だってこんなウェーブかかってるのなんてイケメンしか似合わないじゃん。
「は、派手すね、はは......」
渇いた笑い。これで察してくれるか。
「ですね、すこし目立つかも? で、どれにしますか?」
あかん、伝わってねー!!どうするか。あんま目立つのはあいつに絡まれネタにされる可能性がある。
それがちょっと嫌なんだよな。
「えと、会社もあるし、もう少しおとなしめなのは難しいですかね?」
「あ、そっか」
金見さんは、そう言いぽんと手を打った。
「葉月さんの似合うものをとしか考えてなくて。 すみません、あはは」
「あははは......」
え、似合わないでしょ?俺やぞ!
「そしたら~、これとかは?」
見せてくれた髪型は普通な印象。短過ぎず、長すぎず。ちょっと髪が耳にかかるくらいで、前髪も眉くらい。うん、これが良い。
「これでお願いします!」
「了解! ではでは、カットしていきますね」
金見さんは俺の髪を軽く撫でると、衣服に切った髪がつかないようにマント的な奴を被せた。
「では、いきます!」
そして俺は見逃さなかった。鏡に映る金見さんの背後、扉の隙間から見ているご両親の満面の笑みを。......なんでそんな笑顔全開で見てるの?
「――できたー!!!」
ビクッ
仕事の疲れもあり、うとうとしていた俺は、彼女のその嬉しそうな声で目が覚めた。
「はっ――! ......あ、そだ。 髪切ってたんだ」
「ふふふ、寝てましたね。 お疲れ様でした、終わりましたよ~」
鏡を見ると、パーマがかかった俺がいた。
「ええええええー!!!? パーーーーマッ!!!!!」
「あははは、カッコいいでしょ! 葉月さん髪で隠れて顔みえにくかったけど、やっぱり少し顔立ちが女性っぽいんですよね。 イケメン完成」
いや、イケメンじゃ......え、これ俺?なんかよく見たら眉とかもいじられてる。これ、俺の顔だよな?こんな変わるの?

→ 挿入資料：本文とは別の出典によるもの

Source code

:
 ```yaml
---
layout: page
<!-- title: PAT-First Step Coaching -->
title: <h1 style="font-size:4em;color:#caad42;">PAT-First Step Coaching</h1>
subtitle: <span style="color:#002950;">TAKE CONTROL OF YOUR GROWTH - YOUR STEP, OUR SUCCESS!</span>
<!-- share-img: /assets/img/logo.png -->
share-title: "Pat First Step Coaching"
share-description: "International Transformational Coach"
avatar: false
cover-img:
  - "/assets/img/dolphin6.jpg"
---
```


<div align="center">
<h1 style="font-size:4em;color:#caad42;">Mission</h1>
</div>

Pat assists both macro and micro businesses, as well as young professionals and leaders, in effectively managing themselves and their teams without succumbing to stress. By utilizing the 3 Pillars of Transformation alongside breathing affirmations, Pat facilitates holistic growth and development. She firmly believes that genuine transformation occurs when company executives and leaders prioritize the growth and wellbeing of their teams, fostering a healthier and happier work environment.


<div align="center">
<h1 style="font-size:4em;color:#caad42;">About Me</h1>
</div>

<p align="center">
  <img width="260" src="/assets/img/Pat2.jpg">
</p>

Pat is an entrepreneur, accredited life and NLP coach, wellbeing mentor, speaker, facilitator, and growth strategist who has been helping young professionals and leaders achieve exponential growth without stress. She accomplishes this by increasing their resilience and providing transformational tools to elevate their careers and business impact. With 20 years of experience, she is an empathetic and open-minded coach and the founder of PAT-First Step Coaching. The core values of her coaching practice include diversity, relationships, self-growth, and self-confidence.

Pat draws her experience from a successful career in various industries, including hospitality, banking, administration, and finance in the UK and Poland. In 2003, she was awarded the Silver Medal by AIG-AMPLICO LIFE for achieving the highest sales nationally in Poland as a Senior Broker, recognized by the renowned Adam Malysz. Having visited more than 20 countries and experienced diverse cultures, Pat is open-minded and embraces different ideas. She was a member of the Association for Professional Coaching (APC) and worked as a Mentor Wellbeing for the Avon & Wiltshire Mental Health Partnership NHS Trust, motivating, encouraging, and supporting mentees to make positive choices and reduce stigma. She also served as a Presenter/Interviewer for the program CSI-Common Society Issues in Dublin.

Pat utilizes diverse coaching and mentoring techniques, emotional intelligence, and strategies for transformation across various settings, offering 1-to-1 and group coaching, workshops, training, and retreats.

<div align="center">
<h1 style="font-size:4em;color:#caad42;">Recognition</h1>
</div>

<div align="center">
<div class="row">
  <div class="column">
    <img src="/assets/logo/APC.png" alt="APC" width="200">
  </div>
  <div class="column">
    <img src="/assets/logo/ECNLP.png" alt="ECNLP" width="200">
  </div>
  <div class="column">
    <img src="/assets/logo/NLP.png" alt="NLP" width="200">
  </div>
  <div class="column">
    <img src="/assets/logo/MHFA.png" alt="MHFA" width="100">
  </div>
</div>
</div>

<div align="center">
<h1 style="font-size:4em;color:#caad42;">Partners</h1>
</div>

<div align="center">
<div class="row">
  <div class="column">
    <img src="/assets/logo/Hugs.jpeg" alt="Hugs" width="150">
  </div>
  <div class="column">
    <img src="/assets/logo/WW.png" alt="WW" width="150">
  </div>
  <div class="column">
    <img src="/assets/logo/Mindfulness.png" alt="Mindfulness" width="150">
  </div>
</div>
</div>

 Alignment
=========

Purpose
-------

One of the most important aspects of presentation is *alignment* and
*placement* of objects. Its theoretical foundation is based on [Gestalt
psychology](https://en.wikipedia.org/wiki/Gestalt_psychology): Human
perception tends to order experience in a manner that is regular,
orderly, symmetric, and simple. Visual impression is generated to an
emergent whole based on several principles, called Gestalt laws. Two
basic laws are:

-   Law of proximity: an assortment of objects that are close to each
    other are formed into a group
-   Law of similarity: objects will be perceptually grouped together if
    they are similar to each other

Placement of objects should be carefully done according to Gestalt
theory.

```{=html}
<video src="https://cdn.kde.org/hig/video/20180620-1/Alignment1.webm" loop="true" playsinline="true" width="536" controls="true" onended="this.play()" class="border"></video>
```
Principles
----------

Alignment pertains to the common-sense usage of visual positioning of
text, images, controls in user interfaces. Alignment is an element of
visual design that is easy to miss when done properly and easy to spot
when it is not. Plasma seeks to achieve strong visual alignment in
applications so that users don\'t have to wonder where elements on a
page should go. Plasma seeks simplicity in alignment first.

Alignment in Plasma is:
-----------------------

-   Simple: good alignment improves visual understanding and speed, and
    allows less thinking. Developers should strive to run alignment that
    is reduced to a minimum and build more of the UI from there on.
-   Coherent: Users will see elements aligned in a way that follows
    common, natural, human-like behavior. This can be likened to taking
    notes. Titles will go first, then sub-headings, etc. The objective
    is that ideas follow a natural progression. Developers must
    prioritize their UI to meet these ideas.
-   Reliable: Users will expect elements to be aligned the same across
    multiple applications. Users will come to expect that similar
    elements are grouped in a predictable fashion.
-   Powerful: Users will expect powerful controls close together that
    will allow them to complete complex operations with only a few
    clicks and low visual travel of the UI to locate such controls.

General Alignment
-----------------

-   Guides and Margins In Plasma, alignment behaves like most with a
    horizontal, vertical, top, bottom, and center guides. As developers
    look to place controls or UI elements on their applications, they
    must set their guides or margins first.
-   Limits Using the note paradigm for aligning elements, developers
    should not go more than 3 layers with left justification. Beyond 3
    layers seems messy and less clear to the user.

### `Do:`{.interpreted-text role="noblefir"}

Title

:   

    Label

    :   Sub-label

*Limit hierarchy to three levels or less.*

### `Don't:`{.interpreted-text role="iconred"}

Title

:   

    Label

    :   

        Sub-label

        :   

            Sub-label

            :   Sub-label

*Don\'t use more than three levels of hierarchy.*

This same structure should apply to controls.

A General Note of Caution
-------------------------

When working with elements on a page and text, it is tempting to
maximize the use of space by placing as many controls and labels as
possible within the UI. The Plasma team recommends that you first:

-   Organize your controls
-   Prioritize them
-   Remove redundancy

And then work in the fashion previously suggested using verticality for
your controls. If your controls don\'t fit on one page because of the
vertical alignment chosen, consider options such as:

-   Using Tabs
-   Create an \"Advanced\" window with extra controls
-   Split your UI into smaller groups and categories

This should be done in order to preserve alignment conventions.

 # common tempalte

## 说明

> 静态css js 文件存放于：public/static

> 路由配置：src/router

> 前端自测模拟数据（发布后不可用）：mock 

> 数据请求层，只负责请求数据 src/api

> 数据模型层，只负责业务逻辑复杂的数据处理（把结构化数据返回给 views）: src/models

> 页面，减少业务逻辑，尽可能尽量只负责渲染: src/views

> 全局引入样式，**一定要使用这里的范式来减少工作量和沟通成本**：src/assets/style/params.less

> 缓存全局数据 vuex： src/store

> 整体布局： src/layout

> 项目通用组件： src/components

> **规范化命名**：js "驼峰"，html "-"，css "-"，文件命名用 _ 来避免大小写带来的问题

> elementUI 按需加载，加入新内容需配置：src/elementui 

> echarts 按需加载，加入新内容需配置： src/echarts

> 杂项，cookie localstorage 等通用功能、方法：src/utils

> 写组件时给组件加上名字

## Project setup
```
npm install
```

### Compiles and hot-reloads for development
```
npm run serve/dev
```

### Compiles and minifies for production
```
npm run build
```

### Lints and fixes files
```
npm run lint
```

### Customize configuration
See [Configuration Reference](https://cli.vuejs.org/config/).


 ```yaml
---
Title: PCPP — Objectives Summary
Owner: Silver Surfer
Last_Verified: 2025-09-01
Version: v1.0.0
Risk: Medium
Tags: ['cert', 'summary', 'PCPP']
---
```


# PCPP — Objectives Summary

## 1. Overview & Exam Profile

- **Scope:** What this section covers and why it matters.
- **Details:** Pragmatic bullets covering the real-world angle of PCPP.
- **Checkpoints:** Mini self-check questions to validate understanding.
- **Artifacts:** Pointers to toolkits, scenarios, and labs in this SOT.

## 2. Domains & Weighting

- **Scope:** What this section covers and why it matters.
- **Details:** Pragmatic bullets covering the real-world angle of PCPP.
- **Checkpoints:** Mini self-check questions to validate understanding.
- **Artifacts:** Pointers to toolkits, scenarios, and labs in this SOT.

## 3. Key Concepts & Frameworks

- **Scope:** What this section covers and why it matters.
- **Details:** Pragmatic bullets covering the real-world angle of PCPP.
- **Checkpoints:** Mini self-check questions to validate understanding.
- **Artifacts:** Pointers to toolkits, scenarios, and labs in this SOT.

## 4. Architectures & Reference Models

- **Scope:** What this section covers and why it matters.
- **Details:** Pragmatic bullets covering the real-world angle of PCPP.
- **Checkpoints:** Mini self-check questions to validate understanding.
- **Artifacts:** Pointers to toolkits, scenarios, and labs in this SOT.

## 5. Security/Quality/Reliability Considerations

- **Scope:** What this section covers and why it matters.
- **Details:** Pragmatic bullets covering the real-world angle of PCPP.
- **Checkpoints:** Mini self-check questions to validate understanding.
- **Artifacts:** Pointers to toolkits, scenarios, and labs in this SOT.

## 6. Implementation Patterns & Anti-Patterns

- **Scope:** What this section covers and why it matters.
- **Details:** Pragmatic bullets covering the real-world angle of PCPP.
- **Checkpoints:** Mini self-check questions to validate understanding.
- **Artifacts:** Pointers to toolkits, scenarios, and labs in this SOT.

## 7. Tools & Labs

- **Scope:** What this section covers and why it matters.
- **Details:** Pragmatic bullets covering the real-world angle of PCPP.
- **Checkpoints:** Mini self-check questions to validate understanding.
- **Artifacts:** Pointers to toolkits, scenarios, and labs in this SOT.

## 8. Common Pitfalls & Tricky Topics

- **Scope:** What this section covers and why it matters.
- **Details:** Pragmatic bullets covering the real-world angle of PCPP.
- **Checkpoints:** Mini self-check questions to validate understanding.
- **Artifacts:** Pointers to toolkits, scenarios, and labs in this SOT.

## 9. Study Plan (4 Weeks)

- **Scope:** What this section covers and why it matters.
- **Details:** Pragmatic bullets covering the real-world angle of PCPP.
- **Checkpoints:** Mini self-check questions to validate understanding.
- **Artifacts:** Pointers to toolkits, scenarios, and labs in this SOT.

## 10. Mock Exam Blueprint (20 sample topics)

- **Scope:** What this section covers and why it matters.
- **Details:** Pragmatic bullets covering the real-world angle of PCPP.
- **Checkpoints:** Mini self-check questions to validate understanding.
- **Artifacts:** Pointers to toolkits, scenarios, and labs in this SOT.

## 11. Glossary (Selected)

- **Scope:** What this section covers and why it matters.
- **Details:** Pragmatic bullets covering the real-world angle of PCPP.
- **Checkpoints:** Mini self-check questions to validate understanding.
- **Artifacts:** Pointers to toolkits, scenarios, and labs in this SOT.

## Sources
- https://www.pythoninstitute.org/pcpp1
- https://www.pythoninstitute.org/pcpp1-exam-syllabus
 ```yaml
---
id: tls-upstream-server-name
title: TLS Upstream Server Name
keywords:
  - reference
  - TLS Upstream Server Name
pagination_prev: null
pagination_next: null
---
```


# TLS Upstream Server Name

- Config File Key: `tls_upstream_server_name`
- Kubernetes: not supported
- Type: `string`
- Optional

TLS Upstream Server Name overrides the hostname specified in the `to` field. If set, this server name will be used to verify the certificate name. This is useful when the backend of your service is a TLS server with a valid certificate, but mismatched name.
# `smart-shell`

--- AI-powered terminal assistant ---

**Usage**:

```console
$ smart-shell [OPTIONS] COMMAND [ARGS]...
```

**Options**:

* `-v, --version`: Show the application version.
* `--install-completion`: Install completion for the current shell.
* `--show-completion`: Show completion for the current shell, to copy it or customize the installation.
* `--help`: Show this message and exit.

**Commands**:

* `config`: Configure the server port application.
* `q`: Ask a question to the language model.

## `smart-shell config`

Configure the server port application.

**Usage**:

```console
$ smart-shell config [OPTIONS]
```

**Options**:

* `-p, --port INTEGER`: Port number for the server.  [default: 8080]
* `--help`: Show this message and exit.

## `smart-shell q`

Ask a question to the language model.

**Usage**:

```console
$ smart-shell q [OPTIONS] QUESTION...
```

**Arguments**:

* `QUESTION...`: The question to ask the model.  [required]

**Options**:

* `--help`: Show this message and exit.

驚きを隠せずに、目を見開き鏡を見ている俺に金見さんが言う。
「あ、ちなみにこれ、パーマじゃなくてワックスつけてるだけですよ。 なので、落とせばフツーにさっき指定された髪型になります! まあ、これで出社しても問題ないと思いますけど」
「......あ、そう、なんですね。 いや、なんか......別人に見えますね、これ」
「ふふん、この為にタイミングを見計らってたんですから! 痩せて一番カッコ良く見えるタイミングをね! あいつに見せつけるために!!」
あいつ?......誰?
「?」
「あ、こっちの話です。 あはは......あ、そーだ今日家でご飯食べてってください。 遅いし」
「え、いや、さすがにご飯まで......悪いですよ」
「でもさっき親が作りすぎたから食べていって貰ってって......逆に食べるの、協力お願いできませんか?」
なんか作為的なモノを感じるが、まあ。髪も切って貰ったしな。
「わかりました、ごちそうになります。 ありがとうございます」
「わー、やった! それじゃあお風呂先にどーぞ」
「え?」
「シャワー浴びたらスッキリしますよ~。 疲れてるみたいですし......あ、湯船もはってるので浸かっていただいても大丈夫ですから」
「......あ、えー」
俺の頭のなかには「汗臭い」が浮かんでいた。このまま食事?きっとそれは嫌だろ、金見さんが。しかし、お風呂までいただく......ちょっと図々し過ぎない?でも臭い......。
「お風呂とご飯冷めちゃいますよ! さささ、お風呂へゴー! 案内しますね~」
「あ、はい」
作為的なモノを感じる......!!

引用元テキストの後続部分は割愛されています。